-- Work task --
The word "subsubsection" may appear in the records below. Report how many lines contain it, and write nothing besides the number.

● ● ● ● ● ● ●

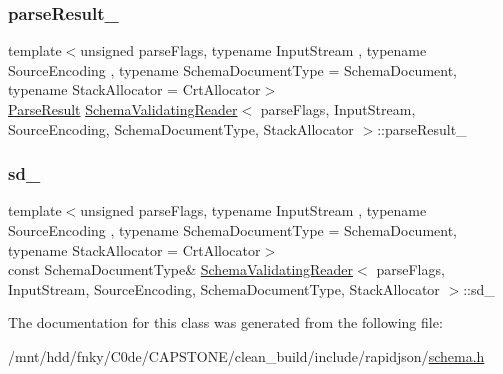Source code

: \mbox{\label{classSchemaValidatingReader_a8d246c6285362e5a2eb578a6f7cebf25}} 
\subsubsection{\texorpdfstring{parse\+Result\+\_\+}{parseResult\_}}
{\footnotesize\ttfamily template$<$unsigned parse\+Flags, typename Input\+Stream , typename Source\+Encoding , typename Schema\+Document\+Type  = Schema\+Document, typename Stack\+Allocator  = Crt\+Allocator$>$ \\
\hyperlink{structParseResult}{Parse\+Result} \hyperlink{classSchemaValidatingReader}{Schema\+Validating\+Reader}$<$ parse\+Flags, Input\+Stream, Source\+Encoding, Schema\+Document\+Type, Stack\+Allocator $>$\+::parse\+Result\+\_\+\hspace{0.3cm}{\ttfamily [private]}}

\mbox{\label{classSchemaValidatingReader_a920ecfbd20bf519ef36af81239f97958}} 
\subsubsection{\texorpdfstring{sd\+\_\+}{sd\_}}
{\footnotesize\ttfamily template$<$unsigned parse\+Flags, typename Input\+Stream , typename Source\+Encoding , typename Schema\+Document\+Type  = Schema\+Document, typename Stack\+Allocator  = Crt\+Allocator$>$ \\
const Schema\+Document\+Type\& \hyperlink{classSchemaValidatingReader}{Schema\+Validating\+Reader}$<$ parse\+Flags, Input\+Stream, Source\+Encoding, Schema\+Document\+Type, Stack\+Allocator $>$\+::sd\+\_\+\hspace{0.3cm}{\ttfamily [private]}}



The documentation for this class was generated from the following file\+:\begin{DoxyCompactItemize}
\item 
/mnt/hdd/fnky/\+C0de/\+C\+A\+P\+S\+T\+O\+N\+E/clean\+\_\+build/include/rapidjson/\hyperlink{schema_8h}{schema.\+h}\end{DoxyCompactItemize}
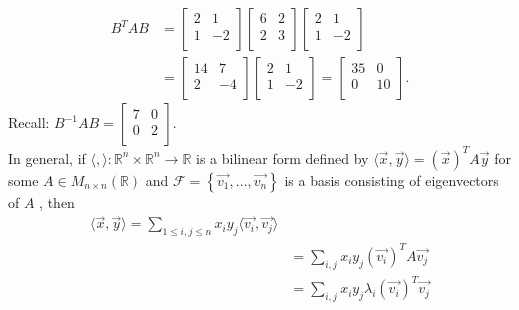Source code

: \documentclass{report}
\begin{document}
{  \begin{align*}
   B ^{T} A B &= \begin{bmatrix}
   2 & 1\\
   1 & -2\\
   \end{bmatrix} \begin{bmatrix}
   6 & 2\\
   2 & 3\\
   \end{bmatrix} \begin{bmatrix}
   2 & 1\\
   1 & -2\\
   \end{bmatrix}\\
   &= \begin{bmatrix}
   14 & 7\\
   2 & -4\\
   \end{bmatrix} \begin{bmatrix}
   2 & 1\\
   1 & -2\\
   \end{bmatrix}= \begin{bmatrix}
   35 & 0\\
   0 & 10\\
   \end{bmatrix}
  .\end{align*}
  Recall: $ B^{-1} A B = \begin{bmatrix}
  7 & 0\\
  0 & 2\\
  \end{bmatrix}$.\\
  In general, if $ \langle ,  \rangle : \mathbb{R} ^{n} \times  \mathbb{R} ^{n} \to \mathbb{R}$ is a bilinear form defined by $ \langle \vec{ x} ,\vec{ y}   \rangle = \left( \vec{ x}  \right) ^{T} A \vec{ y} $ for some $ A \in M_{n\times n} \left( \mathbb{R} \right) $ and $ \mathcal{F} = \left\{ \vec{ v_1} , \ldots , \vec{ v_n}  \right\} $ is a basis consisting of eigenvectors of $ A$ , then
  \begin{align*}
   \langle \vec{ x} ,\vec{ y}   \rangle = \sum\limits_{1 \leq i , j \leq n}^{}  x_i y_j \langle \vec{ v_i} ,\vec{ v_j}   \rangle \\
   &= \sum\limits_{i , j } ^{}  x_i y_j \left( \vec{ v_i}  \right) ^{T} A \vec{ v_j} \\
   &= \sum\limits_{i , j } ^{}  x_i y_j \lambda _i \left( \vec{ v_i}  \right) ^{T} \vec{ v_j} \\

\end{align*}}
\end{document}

● ● ● ● ● ● ●

-- Response --
2